> YOUR OBJECTIVE:
Among the entries below, count the lines that contain the word "steps". Write down only the total.

[Stored records]
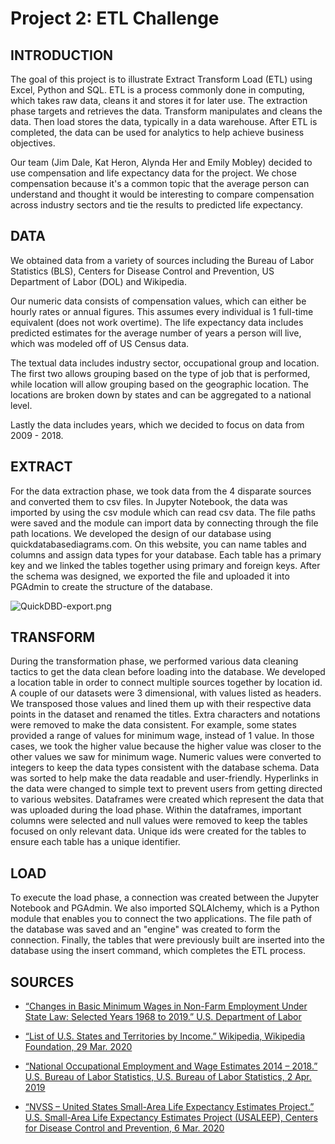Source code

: # **Project 2: ETL Challenge**

## **INTRODUCTION**

The goal of this project is to illustrate Extract Transform Load (ETL) using Excel, Python and SQL.  ETL is a process commonly done in computing, which takes raw data, cleans it and stores it for later use.  The extraction phase targets and retrieves the data.  Transform manipulates and cleans the data. Then load stores the data, typically in a data warehouse. After ETL is completed, the data can be used for analytics to help achieve business objectives.  
 
Our team (Jim Dale, Kat Heron, Alynda Her and Emily Mobley) decided to use compensation and life expectancy data for the project.  We chose compensation because it's a common topic that the average person can understand and thought it would be interesting to compare compensation across industry sectors and tie the results to predicted life expectancy.  

## **DATA**

We obtained data from a variety of sources including the Bureau of Labor Statistics (BLS), Centers for Disease Control and Prevention, US Department of Labor (DOL) and Wikipedia.  
 
Our numeric data consists of compensation values, which can either be hourly rates or annual figures.  This assumes every individual is 1 full-time equivalent (does not work overtime).  The life expectancy data includes predicted estimates for the average number of years a person will live, which was modeled off of US Census data.  

The textual data includes industry sector, occupational group and location.  The first two allows grouping based on the type of job that is performed, while location will allow grouping based on the geographic location.  The locations are broken down by states and can be aggregated to a national level.  
 
Lastly the data includes years, which we decided to focus on data from 2009 - 2018.  
 
## **EXTRACT**

For the data extraction phase, we took data from the 4 disparate sources and converted them to csv files.  In Jupyter Notebook, the data was imported by using the csv module which can read csv data.  The file paths were saved and the module can import data by connecting through the file path locations.  We developed the design of our database using quickdatabasediagrams.com.  On this website, you can name tables and columns and assign data types for your database.  Each table has a primary key and we linked the tables together using primary and foreign keys.  After the schema was designed, we exported the file and uploaded it into PGAdmin to create the structure of the database.  

![QuickDBD-export.png](Output/QuickDBD-export(1).png) 

## **TRANSFORM**

During the transformation phase, we performed various data cleaning tactics to get the data clean before loading into the database.  We developed a location table in order to connect multiple sources together by location id.  A couple of our datasets were 3 dimensional, with values listed as headers.  We transposed those values and lined them up with their respective data points in the dataset and renamed the titles.  Extra characters and notations were removed to make the data consistent. For example, some states provided a range of values for minimum wage, instead of 1 value.  In those cases, we took the higher value because the higher value was closer to the other values we saw for minimum wage.  Numeric values were converted to integers to keep the data types consistent with the database schema.  Data was sorted to help make the data readable and user-friendly.  Hyperlinks in the data were changed to simple text to prevent users from getting directed to various websites.  Dataframes were created which represent the data that was uploaded during the load phase.  Within the dataframes, important columns were selected and null values were removed to keep the tables focused on only relevant data.  Unique ids were created for the tables to ensure each table has a unique identifier.  


## **LOAD**

To execute the load phase, a connection was created between the Jupyter Notebook and PGAdmin.  We also imported SQLAlchemy, which is a Python module that enables you to connect the two applications.  The file path of the database was saved and an "engine" was created to form the connection.  Finally, the tables that were previously built are inserted into the database using the insert command, which completes the ETL process.  

## **SOURCES**

* [“Changes in Basic Minimum Wages in Non-Farm Employment Under State Law: Selected Years 1968 to 2019.” U.S. Department of Labor]( www.dol.gov/agencies/whd/state/minimum-wage/history)

* [“List of U.S. States and Territories by Income.” Wikipedia, Wikipedia Foundation, 29 Mar. 2020](en.wikipedia.org/wiki/List_of_U.S._states_and_territories_by_income)

* [“National Occupational Employment and Wage Estimates 2014 – 2018.” U.S. Bureau of Labor Statistics, U.S. Bureau of Labor Statistics, 2 Apr. 2019](www.bls.gov/oes/2018/mayo/oes_nat.html)

* [“NVSS – United States Small-Area Life Expectancy Estimates Project.” U.S. Small-Area Life Expectancy Estimates Project (USALEEP), Centers for Disease Control and Prevention, 6 Mar. 2020](www.cdc.gov/nchs/nvss/usaleep/usaleep.html)
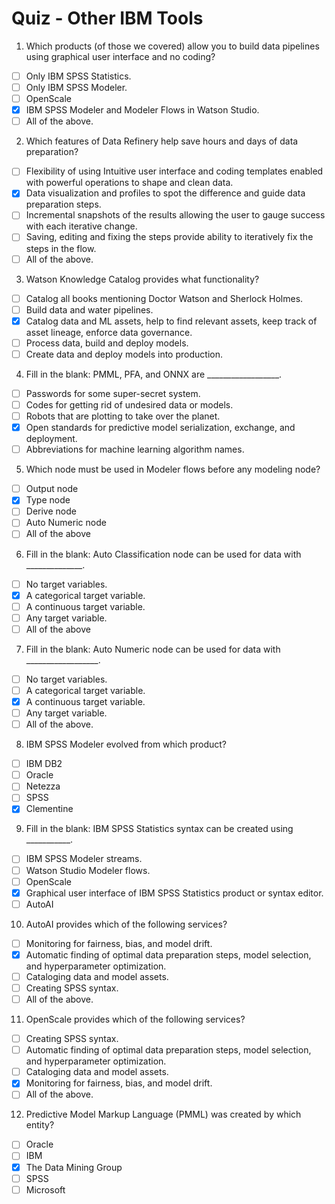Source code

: # Quiz - Other IBM Tools

1. Which products (of those we covered) allow you to build data pipelines using graphical user interface and no coding?
- [ ] Only IBM SPSS Statistics.
- [ ] Only IBM SPSS Modeler.
- [ ] OpenScale
- [x] IBM SPSS Modeler and Modeler Flows in Watson Studio.
- [ ] All of the above.

2. Which features of Data Refinery help save hours and days of data preparation?
- [ ] Flexibility of using Intuitive user interface and coding templates enabled with powerful operations to shape and clean data.
- [x] Data visualization and profiles to spot the difference and guide data preparation steps.
- [ ] Incremental snapshots of the results allowing the user to gauge success with each iterative change.
- [ ] Saving, editing and fixing the steps provide ability to iteratively fix the steps in the flow.
- [ ] All of the above.

3. Watson Knowledge Catalog provides what functionality?
- [ ] Catalog all books mentioning Doctor Watson and Sherlock Holmes.
- [ ] Build data and water pipelines.
- [x] Catalog data and ML assets, help to find relevant assets, keep track of asset lineage, enforce data governance.
- [ ] Process data, build and deploy models.
- [ ] Create data and deploy models into production.

4. Fill in the blank: PMML, PFA, and ONNX are __________________.
- [ ] Passwords for some super-secret system.
- [ ] Codes for getting rid of undesired data or models.
- [ ] Robots that are plotting to take over the planet.
- [x] Open standards for predictive model serialization, exchange, and deployment.
- [ ] Abbreviations for machine learning algorithm names.

5. Which node must be used in Modeler flows before any modeling node?
- [ ] Output node
- [x] Type node
- [ ] Derive node
- [ ] Auto Numeric node
- [ ] All of the above

6. Fill in the blank: Auto Classification node can be used for data with ______________.
- [ ] No target variables.
- [x] A categorical target variable.
- [ ] A continuous target variable.
- [ ] Any target variable.
- [ ] All of the above

7. Fill in the blank: Auto Numeric node can be used for data with __________________.
- [ ] No target variables.
- [ ] A categorical target variable.
- [x] A continuous target variable.
- [ ] Any target variable.
- [ ] All of the above.

8. IBM SPSS Modeler evolved from which product?
- [ ] IBM DB2
- [ ] Oracle
- [ ] Netezza
- [ ] SPSS
- [x] Clementine

9. Fill in the blank: IBM SPSS Statistics syntax can be created using ___________.
- [ ] IBM SPSS Modeler streams.
- [ ] Watson Studio Modeler flows.
- [ ] OpenScale
- [x] Graphical user interface of IBM SPSS Statistics product or syntax editor.
- [ ] AutoAI

10. AutoAI provides which of the following services?
- [ ] Monitoring for fairness, bias, and model drift.
- [x] Automatic finding of optimal data preparation steps, model selection, and hyperparameter optimization.
- [ ] Cataloging data and model assets.
- [ ] Creating SPSS syntax.
- [ ] All of the above.
 
11. OpenScale provides which of the following services?
- [ ] Creating SPSS syntax.
- [ ] Automatic finding of optimal data preparation steps, model selection, and hyperparameter optimization.
- [ ] Cataloging data and model assets.
- [x] Monitoring for fairness, bias, and model drift.
- [ ] All of the above.

12. Predictive Model Markup Language (PMML) was created by which entity?
- [ ] Oracle
- [ ] IBM
- [x] The Data Mining Group
- [ ] SPSS
- [ ] Microsoft
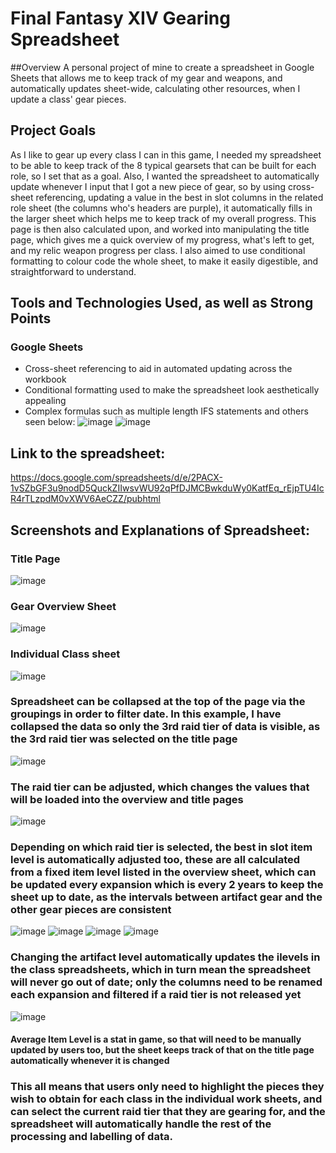 # Final Fantasy XIV Gearing Spreadsheet

##Overview
A personal project of mine to create a spreadsheet in Google Sheets that allows me to keep track of my gear and weapons, and automatically updates sheet-wide, calculating other resources, when I update a class' gear pieces.

## Project Goals
As I like to gear up every class I can in this game, I needed my spreadsheet to be able to keep track of the 8 typical gearsets that can be built for each role, so I set that as a goal. Also, I wanted the spreadsheet to automatically update whenever I input that I got a new piece of gear, so by using cross-sheet referencing, updating a value in the best in slot columns in the related role sheet (the columns who's headers are purple), it automatically fills in the larger sheet which helps me to keep track of my overall progress. This page is then also calculated upon, and worked into manipulating the title page, which gives me a quick overview of my progress, what's left to get, and my relic weapon progress per class. I also aimed to use conditional formatting to colour code the whole sheet, to make it easily digestible, and straightforward to understand.

## Tools and Technologies Used, as well as Strong Points
### Google Sheets
- Cross-sheet referencing to aid in automated updating across the workbook
- Conditional formatting used to make the spreadsheet look aesthetically appealing
- Complex formulas such as multiple length IFS statements and others seen below:
![image](https://github.com/Rayan-Arshed/Final-Fantasy-XIV-Gearing-Spreadsheet/assets/95011650/daf8f5ff-0ab6-466d-bbbf-e551520392d1)
![image](https://github.com/Rayan-Arshed/Final-Fantasy-XIV-Gearing-Spreadsheet/assets/95011650/e104fd9a-d037-42df-8add-e2f37be7cf64)

## Link to the spreadsheet:

https://docs.google.com/spreadsheets/d/e/2PACX-1vSZbGF3u9nodD5QuckZIIwsvWU92qPfDJMCBwkduWy0KatfEq_rEjpTU4IcR4rTLzpdM0vXWV6AeCZZ/pubhtml

## Screenshots and Explanations of Spreadsheet:

### Title Page

![image](https://github.com/Rayan-Arshed/Final-Fantasy-XIV-Gearing-Spreadsheet/assets/95011650/9f2c693c-b9e9-4198-90f0-555fffe3e420)

### Gear Overview Sheet

![image](https://github.com/Rayan-Arshed/Final-Fantasy-XIV-Gearing-Spreadsheet/assets/95011650/48f497a2-b212-4b90-9b4c-6bbd54ffdf54)

### Individual Class sheet

![image](https://github.com/Rayan-Arshed/Final-Fantasy-XIV-Gearing-Spreadsheet/assets/95011650/0fb3fdbb-de9d-4606-bcec-df4e32dd757b)

### Spreadsheet can be collapsed at the top of the page via the groupings in order to filter date. In this example, I have collapsed the data so only the 3rd raid tier of data is visible, as the 3rd raid tier was selected on the title page

![image](https://github.com/Rayan-Arshed/Final-Fantasy-XIV-Gearing-Spreadsheet/assets/95011650/5f5a582c-7729-4ba6-ae71-2fd4e9717de2)

### The raid tier can be adjusted, which changes the values that will be loaded into the overview and title pages

![image](https://github.com/Rayan-Arshed/Final-Fantasy-XIV-Gearing-Spreadsheet/assets/95011650/975c6522-4a75-4d1c-aeb3-925113f32e34)

### Depending on which raid tier is selected, the best in slot item level is automatically adjusted too, these are all calculated from a fixed item level listed in the overview sheet, which can be updated every expansion which is every 2 years to keep the sheet up to date, as the intervals between artifact gear and the other gear pieces are consistent 

![image](https://github.com/Rayan-Arshed/Final-Fantasy-XIV-Gearing-Spreadsheet/assets/95011650/4a5bf820-7950-4f4e-a09d-db6459bad39c)
![image](https://github.com/Rayan-Arshed/Final-Fantasy-XIV-Gearing-Spreadsheet/assets/95011650/4f4d88c1-ba1d-43a6-b0a1-2a39b239c75f)
![image](https://github.com/Rayan-Arshed/Final-Fantasy-XIV-Gearing-Spreadsheet/assets/95011650/79b2de5d-f282-4f95-a07d-6203d496359d)
![image](https://github.com/Rayan-Arshed/Final-Fantasy-XIV-Gearing-Spreadsheet/assets/95011650/23137960-f6c3-4cfc-b7b1-5fb2850bb77b)

### Changing the artifact level automatically updates the ilevels in the class spreadsheets, which in turn mean the spreadsheet will never go out of date; only the columns need to be renamed each expansion and filtered if a raid tier is not released yet

![image](https://github.com/Rayan-Arshed/Final-Fantasy-XIV-Gearing-Spreadsheet/assets/95011650/ef8b6fe2-6ddf-4781-a0e4-23f3b59f150f)
#### Average Item Level is a stat in game, so that will need to be manually updated by users too, but the sheet keeps track of that on the title page automatically whenever it is changed


### This all means that users only need to highlight the pieces they wish to obtain for each class in the individual work sheets, and can select the current raid tier that they are gearing for, and the spreadsheet will automatically handle the rest of the processing and labelling of data.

> ANSWER TO THIS EXERCISE:
4